==== DATA FOR THE TASK

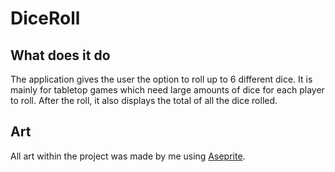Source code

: # DiceRoll

## What does it do
The application gives the user the option to roll up to 6 different dice.
It is mainly for tabletop games which need large amounts of dice for each player to roll.
After the roll, it also displays the total of all the dice rolled.

## Art
All art within the project was made by me using [Aseprite](https://www.aseprite.org/).

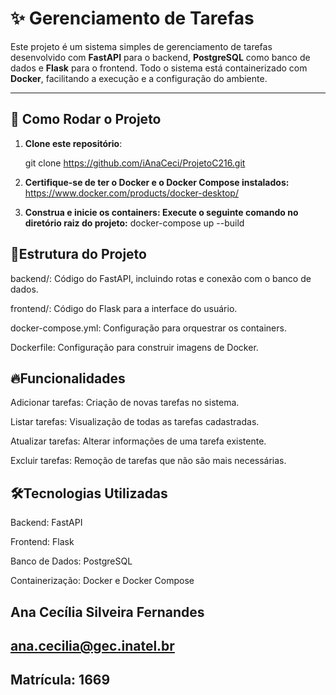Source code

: # ✨ Gerenciamento de Tarefas


Este projeto é um sistema simples de gerenciamento de tarefas desenvolvido com **FastAPI** para o backend, **PostgreSQL** como banco de dados e **Flask** para o frontend. Todo o sistema está containerizado com **Docker**, facilitando a execução e a configuração do ambiente.

---

## 🚀 Como Rodar o Projeto

1. **Clone este repositório**:
   
   git clone <https://github.com/iAnaCeci/ProjetoC216.git>

 2. **Certifique-se de ter o Docker e o Docker Compose instalados:**
  https://www.docker.com/products/docker-desktop/
3. **Construa e inicie os containers: Execute o seguinte comando no diretório raiz do projeto:**
     docker-compose up --build


## 📝Estrutura do Projeto
backend/: Código do FastAPI, incluindo rotas e conexão com o banco de dados.

frontend/: Código do Flask para a interface do usuário.

docker-compose.yml: Configuração para orquestrar os containers.

Dockerfile: Configuração para construir imagens de Docker.

## 🔥Funcionalidades
Adicionar tarefas: Criação de novas tarefas no sistema.

Listar tarefas: Visualização de todas as tarefas cadastradas.

Atualizar tarefas: Alterar informações de uma tarefa existente.

Excluir tarefas: Remoção de tarefas que não são mais necessárias.


## 🛠️Tecnologias Utilizadas
Backend: FastAPI

Frontend: Flask

Banco de Dados: PostgreSQL

Containerização: Docker e Docker Compose



## Ana Cecília Silveira Fernandes
## ana.cecilia@gec.inatel.br
## Matrícula: 1669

========

ACTION ITEM.
Go through the records and work out how many lines contain the string "para". The answer should be that number alone.

ANSWER.
4